Nie mam rodziny. Zainwestowałem swoje emocje ostatnich kilka lat w związek i wychowanie dziecka, które nigdy nie było moje i nie będzie. Mimo że wiedziałem, że to bez sensu, bo wiedziałem, że nie będziemy razem. Ja pierdole. Czasami jak z córką odrabialiśmy lekcje, to chciałem ją pierdolnąć w te jej łepetynę — teraz sam siebie pierdolnąłem. Uważam, że nie byłem idealnym tatą, ale mieliśmy swoje chwile i wiem, że wywarłem na nią bardzo ważny wpływ. Te kilka lat razem trafiło na bardzo ważny okres jej życie, w którym potrzebowała mnie i to najważniejsze zadanie zrobiłem. Jestem naprawdę dumny z siebie. Wiem życiu, nie popadnie w patologię. Jest mocna, poradzi sobie z wieloma rzeczami. Ma 13 lat i już zarabia na robieniu prostych stron internetowych. To ja ją tego nauczyłem. Ale teraz nic z tego nie mam. Nie będę patrzył, jak wkracza w dorosłość, jak się zakochuje, rozwija zawodowo, duchowo, intelektualnie, kulturowo, zakłada własną rodzinę i nie będę bawił się z wnukami. 
Nie dokonałem cudu czy coś, nie odpierdoliłem zajebiście dobrej roboty. Ale oceniam się na dobre 3+. Przypomnę, że porównujemy tu do opcji, w której ktoś w ogóle nie chodzi do szkoły (rozumiecie metaforę?)

Nie mam majątku. Mieliśmy mieszkanie. Ona oczywiście zarabiała więcej. Ja się składałem jakieś 40% do budżetu domowego, chociaż to trudno wyliczyć. Żona zabierała cała moją kasę i wydzielała mi na rozrywkę i jedzenie w pracy, a potem ona płaciła wszystkie rachunki i zajmowała się ogólnie budżetem domowym. Wygodne dla mnie, ale... nie róbcie tak.  
Czasami traciłem pracę i wtedy przez miesiąc nie było kasy. Albo zarabiałem mniej. To pewnie obniży ten procentowy udział w budżecie domowym. Ale z drugiej strony żonka miała inny standard życia: jedzenie na mieście, zdrowe jedzenie (szacuje, że wydawała na jedzenie w pracy 3 4 razy więcej niż ja), masaże, psycholog, sporo też wydawała na leczenie i lekarstwa. Więc ona więcej wydawała na swoje życie z "naszego" budżetu rodzinnego. Dlatego trudno to wyliczyć. Ale przyjmijmy pesymistyczne obliczenia, że dokładałem, się do budżetu w 30%. A to oznacza, że dołożyłem się do spłaty kredytu 35 tysięcy. Nie mam tej kasy. Nic nie ma. Nie mam mebli. Mam prawie 40 lat i przez całe moje życie nie zebrałem żadnego majątku. Nie mam oszczędności.  

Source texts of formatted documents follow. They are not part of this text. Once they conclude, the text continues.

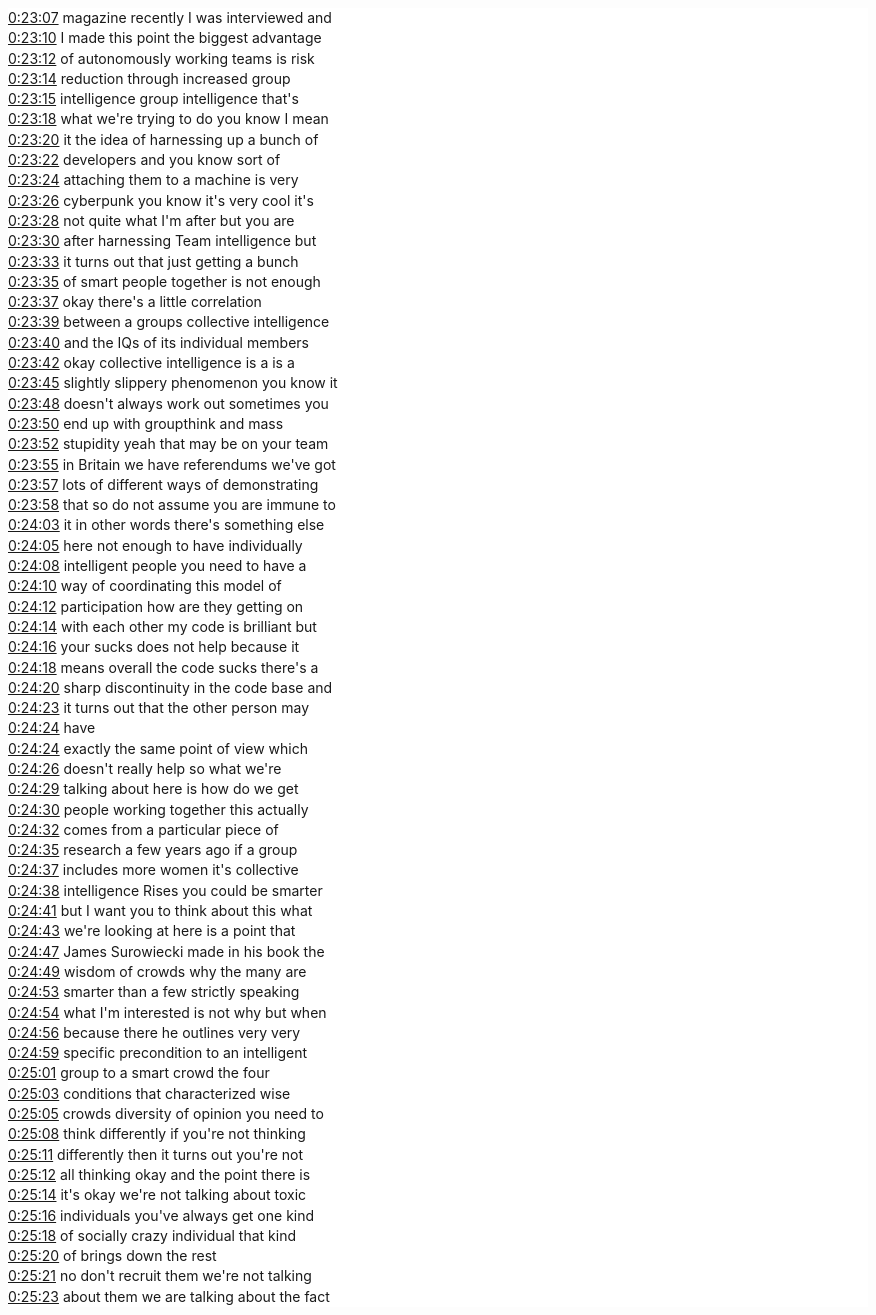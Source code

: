 [0:23:07](https://youtu.be/1kklyq4XYpw?t=1387) magazine recently I was interviewed and  
[0:23:10](https://youtu.be/1kklyq4XYpw?t=1390) I made this point the biggest advantage  
[0:23:12](https://youtu.be/1kklyq4XYpw?t=1392) of autonomously working teams is risk  
[0:23:14](https://youtu.be/1kklyq4XYpw?t=1394) reduction through increased group  
[0:23:15](https://youtu.be/1kklyq4XYpw?t=1395) intelligence group intelligence that's  
[0:23:18](https://youtu.be/1kklyq4XYpw?t=1398) what we're trying to do you know I mean  
[0:23:20](https://youtu.be/1kklyq4XYpw?t=1400) it the idea of harnessing up a bunch of  
[0:23:22](https://youtu.be/1kklyq4XYpw?t=1402) developers and you know sort of  
[0:23:24](https://youtu.be/1kklyq4XYpw?t=1404) attaching them to a machine is very  
[0:23:26](https://youtu.be/1kklyq4XYpw?t=1406) cyberpunk you know it's very cool it's  
[0:23:28](https://youtu.be/1kklyq4XYpw?t=1408) not quite what I'm after but you are  
[0:23:30](https://youtu.be/1kklyq4XYpw?t=1410) after harnessing Team intelligence but  
[0:23:33](https://youtu.be/1kklyq4XYpw?t=1413) it turns out that just getting a bunch  
[0:23:35](https://youtu.be/1kklyq4XYpw?t=1415) of smart people together is not enough  
[0:23:37](https://youtu.be/1kklyq4XYpw?t=1417) okay there's a little correlation  
[0:23:39](https://youtu.be/1kklyq4XYpw?t=1419) between a groups collective intelligence  
[0:23:40](https://youtu.be/1kklyq4XYpw?t=1420) and the IQs of its individual members  
[0:23:42](https://youtu.be/1kklyq4XYpw?t=1422) okay collective intelligence is a is a  
[0:23:45](https://youtu.be/1kklyq4XYpw?t=1425) slightly slippery phenomenon you know it  
[0:23:48](https://youtu.be/1kklyq4XYpw?t=1428) doesn't always work out sometimes you  
[0:23:50](https://youtu.be/1kklyq4XYpw?t=1430) end up with groupthink and mass  
[0:23:52](https://youtu.be/1kklyq4XYpw?t=1432) stupidity yeah that may be on your team  
[0:23:55](https://youtu.be/1kklyq4XYpw?t=1435) in Britain we have referendums we've got  
[0:23:57](https://youtu.be/1kklyq4XYpw?t=1437) lots of different ways of demonstrating  
[0:23:58](https://youtu.be/1kklyq4XYpw?t=1438) that so do not assume you are immune to  
[0:24:03](https://youtu.be/1kklyq4XYpw?t=1443) it in other words there's something else  
[0:24:05](https://youtu.be/1kklyq4XYpw?t=1445) here not enough to have individually  
[0:24:08](https://youtu.be/1kklyq4XYpw?t=1448) intelligent people you need to have a  
[0:24:10](https://youtu.be/1kklyq4XYpw?t=1450) way of coordinating this model of  
[0:24:12](https://youtu.be/1kklyq4XYpw?t=1452) participation how are they getting on  
[0:24:14](https://youtu.be/1kklyq4XYpw?t=1454) with each other my code is brilliant but  
[0:24:16](https://youtu.be/1kklyq4XYpw?t=1456) your sucks does not help because it  
[0:24:18](https://youtu.be/1kklyq4XYpw?t=1458) means overall the code sucks there's a  
[0:24:20](https://youtu.be/1kklyq4XYpw?t=1460) sharp discontinuity in the code base and  
[0:24:23](https://youtu.be/1kklyq4XYpw?t=1463) it turns out that the other person may  
[0:24:24](https://youtu.be/1kklyq4XYpw?t=1464) have  
[0:24:24](https://youtu.be/1kklyq4XYpw?t=1464) exactly the same point of view which  
[0:24:26](https://youtu.be/1kklyq4XYpw?t=1466) doesn't really help so what we're  
[0:24:29](https://youtu.be/1kklyq4XYpw?t=1469) talking about here is how do we get  
[0:24:30](https://youtu.be/1kklyq4XYpw?t=1470) people working together this actually  
[0:24:32](https://youtu.be/1kklyq4XYpw?t=1472) comes from a particular piece of  
[0:24:35](https://youtu.be/1kklyq4XYpw?t=1475) research a few years ago if a group  
[0:24:37](https://youtu.be/1kklyq4XYpw?t=1477) includes more women it's collective  
[0:24:38](https://youtu.be/1kklyq4XYpw?t=1478) intelligence Rises you could be smarter  
[0:24:41](https://youtu.be/1kklyq4XYpw?t=1481) but I want you to think about this what  
[0:24:43](https://youtu.be/1kklyq4XYpw?t=1483) we're looking at here is a point that  
[0:24:47](https://youtu.be/1kklyq4XYpw?t=1487) James Surowiecki made in his book the  
[0:24:49](https://youtu.be/1kklyq4XYpw?t=1489) wisdom of crowds why the many are  
[0:24:53](https://youtu.be/1kklyq4XYpw?t=1493) smarter than a few strictly speaking  
[0:24:54](https://youtu.be/1kklyq4XYpw?t=1494) what I'm interested is not why but when  
[0:24:56](https://youtu.be/1kklyq4XYpw?t=1496) because there he outlines very very  
[0:24:59](https://youtu.be/1kklyq4XYpw?t=1499) specific precondition to an intelligent  
[0:25:01](https://youtu.be/1kklyq4XYpw?t=1501) group to a smart crowd the four  
[0:25:03](https://youtu.be/1kklyq4XYpw?t=1503) conditions that characterized wise  
[0:25:05](https://youtu.be/1kklyq4XYpw?t=1505) crowds diversity of opinion you need to  
[0:25:08](https://youtu.be/1kklyq4XYpw?t=1508) think differently if you're not thinking  
[0:25:11](https://youtu.be/1kklyq4XYpw?t=1511) differently then it turns out you're not  
[0:25:12](https://youtu.be/1kklyq4XYpw?t=1512) all thinking okay and the point there is  
[0:25:14](https://youtu.be/1kklyq4XYpw?t=1514) it's okay we're not talking about toxic  
[0:25:16](https://youtu.be/1kklyq4XYpw?t=1516) individuals you've always get one kind  
[0:25:18](https://youtu.be/1kklyq4XYpw?t=1518) of socially crazy individual that kind  
[0:25:20](https://youtu.be/1kklyq4XYpw?t=1520) of brings down the rest  
[0:25:21](https://youtu.be/1kklyq4XYpw?t=1521) no don't recruit them we're not talking  
[0:25:23](https://youtu.be/1kklyq4XYpw?t=1523) about them we are talking about the fact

Nie mam więzi. Przez to małżeństwo mam dalej do swojej rodziny. Mam słabe relacje z kolegami. Mam w sumie jednego przyjaciela, ale cała reszta świata to nawet nie są koledzy. Znajomi bardziej. No nie jestem jakimś kurwa towarzyskim gościem. Kiedyś byłem. Ale przez ostatnie lata budowałem relacje z córką. No i teraz jestem sam. Sam. 

[dramatyczna przerwa]

Samotny goły facet. 

[druga dramatyczna przerwa]

Ale wiecie co? No właśnie... nic nie mam. Nic nie mam! Nic mi nie ciąży. Nie mam bagaży i nie mam problemów. Jestem wolny. Czuje się lekki i przejrzysty. 

Albo... to jakiś pojebany antydepresyjny mechanizm obronny mojego mózgu. 

sobota, 19 października 2019

Jestem ćmą

Noż Kurwa Mać!
Ja pierdole jakie to wszystko jest popierdolone.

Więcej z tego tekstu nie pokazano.